A secure basis for your later years.
Everyone needs an adequate old-age pension provision. A fact of life that applies now more than ever before.
Anyone who is employed by one of the approximately 5,300 VBL affiliated public sector employers, and fulfils the relevant requirements, will be registered in VBLklassik from day one of employment. This means that more than 4.7 million insured persons benefit from the VBL’s occupational pension provision. This compulsory insurance, regulated by collective labour agreements, is your basic insurance for a lifelong occupational pension.
VBLklassik ensures that you receive an occupational pension in addition to your statutory pension – a lifelong financial cushion that enables you to cover a part of your personal pension gap.
This means more financial security for you and your family. Another benefit is that with VBLklassik you are also protected against reduced earning capacity. And in the worst-case scenario, i.e. if something happens to you, we take care of your surviving dependants. Not a nice thought, but a reassuring one.
Another useful feature is that you can further top up this basic insurance with the VBLextra voluntary supplementary insurance: a good way to make sure you are well protected against further decreases in the benefits provided by the statutory pension scheme.
VBLklassik offers a solid package of benefits:
- a lifelong occupational pension
- a pension in the event of fully or partially reduced earning capacity and protection for survivors
- periods of maternity leave, parental leave and reduced earning capacity are credited
- annual pension adjustments
- possible profit-sharing in the form of bonus points
- very low administration costs
More than 4.5 million insured persons belong to the VBLklassik solidarity group. This exclusive occupational pension guarantees public sector employees a solid basic pension for their later years.
Within the scope of the compulsory insurance scheme – VBLklassik – insured persons are paid an occupational old-age and survivors’ pension, as well as an occupational pension in the event of reduced earning capacity.
With the 2001 Old-age pension provision Plan and the Collective Labour Agreement on the Occupational Pension Provision Plan for Public Sector Employees (Tarifvertrag Altersversorgung – ATV) of 1 Mach 2002, the public sector collective bargaining parties fundamentally restructured the law on supplementary pension. The previous integrated pension system was terminated on 31 December 2000 and replaced by an occupational pension system.
VBL has essentially provided the VBLklassik for over 80 years. The new supplementary pension is based on a pension points model. Thereby, the integrated treatment of statutory pensions and supplementary pensions fall away, and benefits are provided independently of external frames of reference such as the statutory pension, the civil servants’ pension, the tax and social security contributions system. The occupational pension calculated according to the points model is added to the primary pension provision (statutory pension) and develops independently, i.e. without being linked to it.

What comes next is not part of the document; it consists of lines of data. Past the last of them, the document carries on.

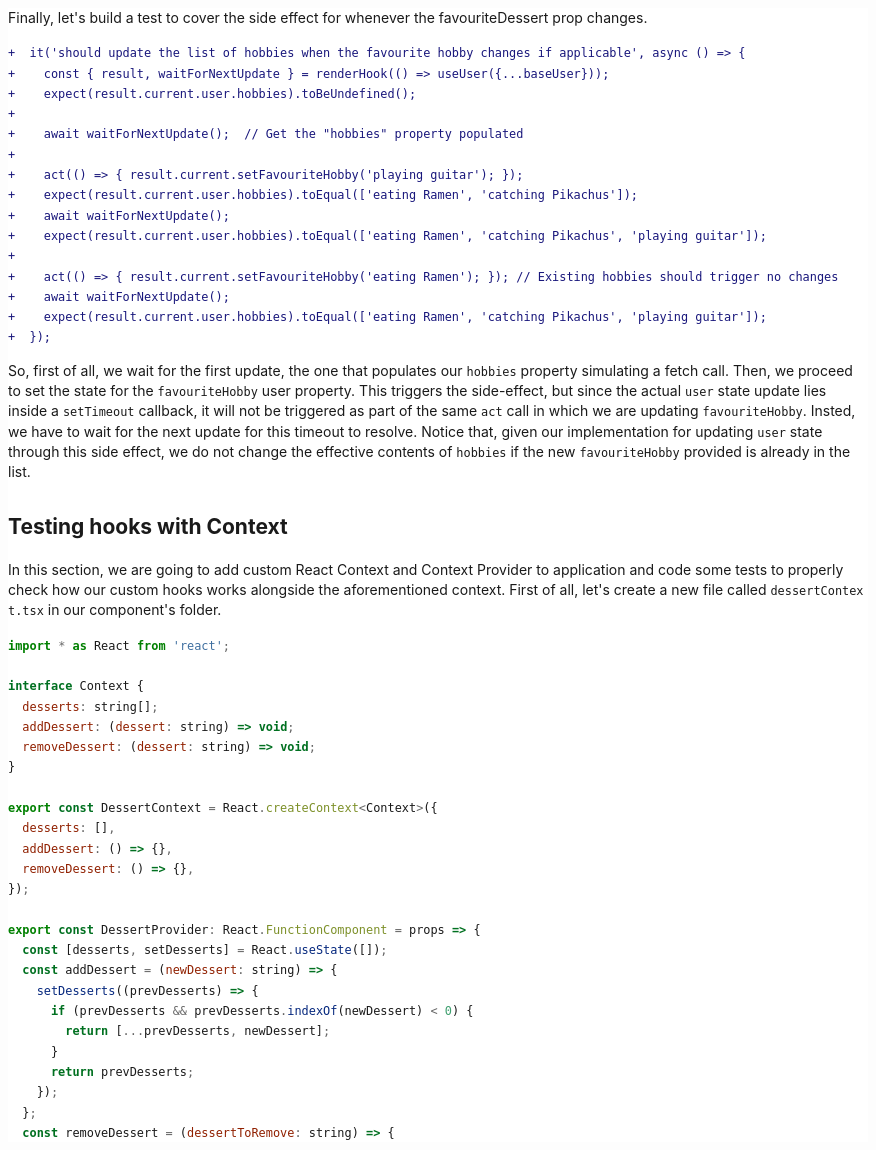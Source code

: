 Finally, let's build a test to cover the side effect for whenever the favouriteDessert prop changes.

```diff
+  it('should update the list of hobbies when the favourite hobby changes if applicable', async () => {
+    const { result, waitForNextUpdate } = renderHook(() => useUser({...baseUser}));
+    expect(result.current.user.hobbies).toBeUndefined();
+    
+    await waitForNextUpdate();  // Get the "hobbies" property populated
+
+    act(() => { result.current.setFavouriteHobby('playing guitar'); });
+    expect(result.current.user.hobbies).toEqual(['eating Ramen', 'catching Pikachus']);
+    await waitForNextUpdate();
+    expect(result.current.user.hobbies).toEqual(['eating Ramen', 'catching Pikachus', 'playing guitar']);
+
+    act(() => { result.current.setFavouriteHobby('eating Ramen'); }); // Existing hobbies should trigger no changes
+    await waitForNextUpdate();
+    expect(result.current.user.hobbies).toEqual(['eating Ramen', 'catching Pikachus', 'playing guitar']);
+  });
```

So, first of all, we wait for the first update, the one that populates our `hobbies` property simulating a fetch call. Then, we proceed to set the state for the `favouriteHobby` user property. This triggers the side-effect, but since the actual `user` state update lies inside a `setTimeout` callback, it will not be triggered as part of the same `act` call in which we are updating `favouriteHobby`. Insted, we have to wait for the next update for this timeout to resolve. Notice that, given our implementation for updating `user` state through this side effect, we do not change the effective contents of `hobbies` if the new `favouriteHobby` provided is already in the list.

## Testing hooks with Context

In this section, we are going to add custom React Context and Context Provider to application and code some tests to properly check how our custom hooks works alongside the aforementioned context. First of all, let's create a new file called `dessertContext.tsx` in our component's folder.

```javascript
import * as React from 'react';

interface Context {
  desserts: string[];
  addDessert: (dessert: string) => void;
  removeDessert: (dessert: string) => void;
}

export const DessertContext = React.createContext<Context>({
  desserts: [],
  addDessert: () => {},
  removeDessert: () => {},
});

export const DessertProvider: React.FunctionComponent = props => {
  const [desserts, setDesserts] = React.useState([]);
  const addDessert = (newDessert: string) => {
    setDesserts((prevDesserts) => {
      if (prevDesserts && prevDesserts.indexOf(newDessert) < 0) {
        return [...prevDesserts, newDessert];
      }
      return prevDesserts;
    });
  };
  const removeDessert = (dessertToRemove: string) => {
```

In particular the final-salary related treatment, based on the civil servants’ pension, has also been abandoned (three-year period before the insured event occurs). It has been replaced with a formula which enables the supplementary pension to reflect the entirety of the work performance under the compulsory insurance scheme. This is achieved by calculating annual pension points, considering two key individual components: the pensionable income for each year of insurance and the so-called age factor which includes the interest effects of the (notional or fictitious) contribution payments on which the points model is based.
The regulations agreed through the collective labour agreement on old-age pension provision were transferred into the new version of the VBL’s Statutes, effective from 1 January 2001 (VBLS). The new Statutes were adopted by the Supervisory Body of the VBL on 19 September 2002, approved by the Federal Ministry of Finance (Bundesministerium der Finanzen) on 22 November 2002 and published in the Federal Gazette (Bundesanzeiger) No. 1 of 3 January 2003.